There have been many studies focused on predicting prognosis using preoperative blood tests in patients with gastric cancer. Although some studies have identified CEA, CA19-9, CRP, platelet count, PLR, and NLR as prognostic markers in patients with gastric cancer, there have been no studies evaluating which markers are best suited to predict recurrence in gastric cancer [49, 12, 13]. Based on ROC analysis, this study revealed that preoperative plasma fibrinogen level had the highest prognostic value compared with other six preoperative markers in patients with gastric cancer. The high fibrinogen group was significantly older, had more advanced pT and pN stage, and was an independent factor for poor RFS.

Cancer patients are often in a hypercoagulable state [16]. Some studies have shown that cancer patients have higher fibrinogen levels than non-cancer patients [11, 17]. Previous studies have described the mechanisms of hyperfibrinogenemia in patients with malignancy [13, 1821]. Malignant cells often have high levels of the fibrinogen receptor called intercellular adhesion molecule 1 (ICAM-1), and platelets also have a fibrinogen receptor called αIIβ3 integrin. As a result, malignant cells bind to platelets through fibrinogen. These aggregates form tumor thrombi that bind to the endothelium of other organs. Through this mechanism, fibrinogen plays a role in tumor progression and metastasis.
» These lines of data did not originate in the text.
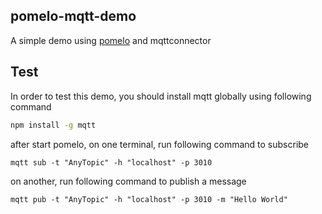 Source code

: ## pomelo-mqtt-demo

A simple demo using [pomelo](https://github.com/NetEase/pomelo) and mqttconnector

## Test

In order to test this demo, you should install mqtt globally using following command

```sh
npm install -g mqtt
```

after start pomelo, on one terminal, run following command to subscribe

```
mqtt sub -t "AnyTopic" -h "localhost" -p 3010
```

on another, run following command to publish a message

```
mqtt pub -t "AnyTopic" -h "localhost" -p 3010 -m "Hello World"
```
Previous studies have shown that preoperative fibrinogen level in patients with gastric cancer is associated with tumor progression and metastasis [1113, 22]. Yamashita et al. reported that the OS rate in patients with T2 tumors was significantly lower in the high fibrinogen group than that in the normal fibrinogen group, but there was no difference in the two groups among patients with T3–4 tumors [13]. They speculated that high preoperative fibrinogen levels reflected only lymph node or liver metastases but not peritoneal metastasis, but our study suggests that fibrinogen levels can be statistically associated with any type of recurrence, including peritoneal metastasis. Indeed, there have been some studies suggesting that fibrinogen might play a crucial role in the development of peritoneal carcinomatosis [23, 24]. As a result of the increased permeability of tumor microvessels, plasma fibrinogen can extravasate into the peritoneal cavity and accumulate in the peritoneum, where it is degraded to fibrin by thrombin. In the peritoneum, fibrin may help stimulate neovascularization and provide the matrix that reorganizes the stroma, thereby enhancing tumor metastasis to the abdominal cavity. Thus, this mechanism is consistent with our findings. However, adjuvant chemotherapy may decrease the peritoneal recurrence even in the high fibrinogen patients. Indeed, there were no significant difference between peritoneal recurrence and fibrinogen level in the patients who underwent adjuvant chemotherapy in our study (log-rank p = 0.752).

There are some limitations in this study. Our study included some censored cases who did not reach 5 years after surgery, which may indicate the possibility of bias in the survival analyses. Another limitation was retrospective and single-institution study, which may lead to some potential biases. Thus, a prospective multicenter study to validate our findings is warranted.

In conclusion, we revealed that preoperative plasma fibrinogen levels have the highest value for predicting recurrence among seven known prognostic markers in patients with gastric cancer. Predicting recurrence and prognosis in patients with gastric cancer using preoperative fibrinogen levels in addition to TNM stage may help determine whether adjuvant chemotherapy is indicated.